*WHAT IS BEING ASKED*
Every line of the material below, from the top through the line with "- 時系列モデルの平均のような, 中心線はalpha_0の角度", should be reproduced exactly.
**** EXTRACTED MATERIAL ****
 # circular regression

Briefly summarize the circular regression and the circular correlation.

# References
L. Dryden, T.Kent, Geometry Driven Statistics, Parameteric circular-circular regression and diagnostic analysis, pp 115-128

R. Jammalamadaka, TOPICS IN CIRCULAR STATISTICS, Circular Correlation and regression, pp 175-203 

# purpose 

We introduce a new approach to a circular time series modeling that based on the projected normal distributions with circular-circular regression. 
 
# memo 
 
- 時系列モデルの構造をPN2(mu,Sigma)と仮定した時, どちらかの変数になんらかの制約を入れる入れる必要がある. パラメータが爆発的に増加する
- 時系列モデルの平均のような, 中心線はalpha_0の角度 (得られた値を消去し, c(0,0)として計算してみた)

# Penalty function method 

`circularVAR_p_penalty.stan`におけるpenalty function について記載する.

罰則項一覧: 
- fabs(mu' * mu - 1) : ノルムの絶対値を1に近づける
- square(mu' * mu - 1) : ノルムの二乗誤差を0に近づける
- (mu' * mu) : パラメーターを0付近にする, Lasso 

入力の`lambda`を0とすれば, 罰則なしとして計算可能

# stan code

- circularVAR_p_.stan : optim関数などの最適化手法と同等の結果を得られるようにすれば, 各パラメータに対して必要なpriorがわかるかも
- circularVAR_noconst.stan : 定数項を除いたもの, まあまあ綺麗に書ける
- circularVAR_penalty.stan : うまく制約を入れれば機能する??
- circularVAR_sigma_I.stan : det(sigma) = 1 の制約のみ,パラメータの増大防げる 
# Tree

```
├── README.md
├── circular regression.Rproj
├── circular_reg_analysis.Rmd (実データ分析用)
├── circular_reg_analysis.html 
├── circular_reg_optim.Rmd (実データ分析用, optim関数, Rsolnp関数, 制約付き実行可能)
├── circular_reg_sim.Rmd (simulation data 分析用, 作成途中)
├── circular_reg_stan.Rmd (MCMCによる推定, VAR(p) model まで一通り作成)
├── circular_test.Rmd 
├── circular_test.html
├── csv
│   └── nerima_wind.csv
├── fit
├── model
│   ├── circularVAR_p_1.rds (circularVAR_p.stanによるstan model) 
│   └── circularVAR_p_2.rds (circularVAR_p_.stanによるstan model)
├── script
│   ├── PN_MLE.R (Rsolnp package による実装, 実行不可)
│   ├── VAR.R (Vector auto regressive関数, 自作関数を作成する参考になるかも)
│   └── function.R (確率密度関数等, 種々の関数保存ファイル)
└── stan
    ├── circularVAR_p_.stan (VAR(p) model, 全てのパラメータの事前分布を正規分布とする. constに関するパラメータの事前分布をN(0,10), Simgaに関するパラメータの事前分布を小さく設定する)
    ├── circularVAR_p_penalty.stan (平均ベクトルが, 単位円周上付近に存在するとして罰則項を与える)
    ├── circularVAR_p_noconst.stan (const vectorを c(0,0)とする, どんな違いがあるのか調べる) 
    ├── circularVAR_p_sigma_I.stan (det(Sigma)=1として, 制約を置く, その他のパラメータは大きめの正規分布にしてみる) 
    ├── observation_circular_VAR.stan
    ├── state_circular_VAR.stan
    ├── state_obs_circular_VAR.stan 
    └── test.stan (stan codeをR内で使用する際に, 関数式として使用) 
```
****
*RESPONSE*
 # circular regression

Briefly summarize the circular regression and the circular correlation.

# References
L. Dryden, T.Kent, Geometry Driven Statistics, Parameteric circular-circular regression and diagnostic analysis, pp 115-128

R. Jammalamadaka, TOPICS IN CIRCULAR STATISTICS, Circular Correlation and regression, pp 175-203 

# purpose 

We introduce a new approach to a circular time series modeling that based on the projected normal distributions with circular-circular regression. 
 
# memo 
 
- 時系列モデルの構造をPN2(mu,Sigma)と仮定した時, どちらかの変数になんらかの制約を入れる入れる必要がある. パラメータが爆発的に増加する
- 時系列モデルの平均のような, 中心線はalpha_0の角度 (得られた値を消去し, c(0,0)として計算してみた)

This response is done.